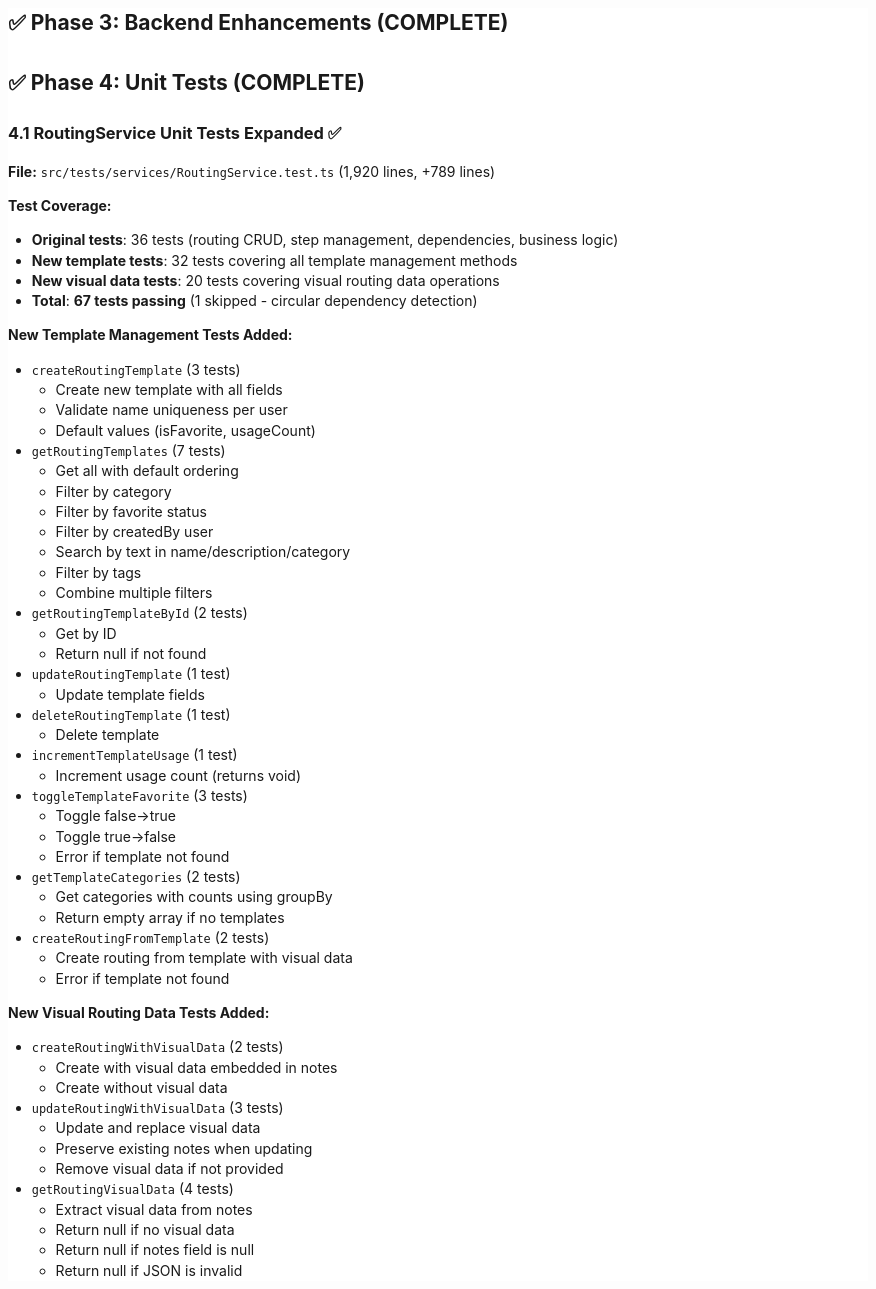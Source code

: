 
## ✅ Phase 3: Backend Enhancements (COMPLETE)

## ✅ Phase 4: Unit Tests (COMPLETE)

### 4.1 RoutingService Unit Tests Expanded ✅
**File:** `src/tests/services/RoutingService.test.ts` (1,920 lines, +789 lines)

**Test Coverage:**
- **Original tests**: 36 tests (routing CRUD, step management, dependencies, business logic)
- **New template tests**: 32 tests covering all template management methods
- **New visual data tests**: 20 tests covering visual routing data operations
- **Total**: **67 tests passing** (1 skipped - circular dependency detection)

**New Template Management Tests Added:**
- `createRoutingTemplate` (3 tests)
  - Create new template with all fields
  - Validate name uniqueness per user
  - Default values (isFavorite, usageCount)
- `getRoutingTemplates` (7 tests)
  - Get all with default ordering
  - Filter by category
  - Filter by favorite status
  - Filter by createdBy user
  - Search by text in name/description/category
  - Filter by tags
  - Combine multiple filters
- `getRoutingTemplateById` (2 tests)
  - Get by ID
  - Return null if not found
- `updateRoutingTemplate` (1 test)
  - Update template fields
- `deleteRoutingTemplate` (1 test)
  - Delete template
- `incrementTemplateUsage` (1 test)
  - Increment usage count (returns void)
- `toggleTemplateFavorite` (3 tests)
  - Toggle false→true
  - Toggle true→false
  - Error if template not found
- `getTemplateCategories` (2 tests)
  - Get categories with counts using groupBy
  - Return empty array if no templates
- `createRoutingFromTemplate` (2 tests)
  - Create routing from template with visual data
  - Error if template not found

**New Visual Routing Data Tests Added:**
- `createRoutingWithVisualData` (2 tests)
  - Create with visual data embedded in notes
  - Create without visual data
- `updateRoutingWithVisualData` (3 tests)
  - Update and replace visual data
  - Preserve existing notes when updating
  - Remove visual data if not provided
- `getRoutingVisualData` (4 tests)
  - Extract visual data from notes
  - Return null if no visual data
  - Return null if notes field is null
  - Return null if JSON is invalid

### Work item
Please give the data again in full, exactly as written, but without any images.

### Written solution
Source code

: 
## ✅ Phase 3: Backend Enhancements (COMPLETE)

## ✅ Phase 4: Unit Tests (COMPLETE)

### 4.1 RoutingService Unit Tests Expanded ✅
**File:** `src/tests/services/RoutingService.test.ts` (1,920 lines, +789 lines)

**Test Coverage:**
- **Original tests**: 36 tests (routing CRUD, step management, dependencies, business logic)
- **New template tests**: 32 tests covering all template management methods
- **New visual data tests**: 20 tests covering visual routing data operations
- **Total**: **67 tests passing** (1 skipped - circular dependency detection)

**New Template Management Tests Added:**
- `createRoutingTemplate` (3 tests)
  - Create new template with all fields
  - Validate name uniqueness per user
  - Default values (isFavorite, usageCount)
- `getRoutingTemplates` (7 tests)
  - Get all with default ordering
  - Filter by category
  - Filter by favorite status
  - Filter by createdBy user
  - Search by text in name/description/category
  - Filter by tags
  - Combine multiple filters
- `getRoutingTemplateById` (2 tests)
  - Get by ID
  - Return null if not found
- `updateRoutingTemplate` (1 test)
  - Update template fields
- `deleteRoutingTemplate` (1 test)
  - Delete template
- `incrementTemplateUsage` (1 test)
  - Increment usage count (returns void)
- `toggleTemplateFavorite` (3 tests)
  - Toggle false→true
  - Toggle true→false
  - Error if template not found
- `getTemplateCategories` (2 tests)
  - Get categories with counts using groupBy
  - Return empty array if no templates
- `createRoutingFromTemplate` (2 tests)
  - Create routing from template with visual data
  - Error if template not found

**New Visual Routing Data Tests Added:**
- `createRoutingWithVisualData` (2 tests)
  - Create with visual data embedded in notes
  - Create without visual data
- `updateRoutingWithVisualData` (3 tests)
  - Update and replace visual data
  - Preserve existing notes when updating
  - Remove visual data if not provided
- `getRoutingVisualData` (4 tests)
  - Extract visual data from notes
  - Return null if no visual data
  - Return null if notes field is null
  - Return null if JSON is invalid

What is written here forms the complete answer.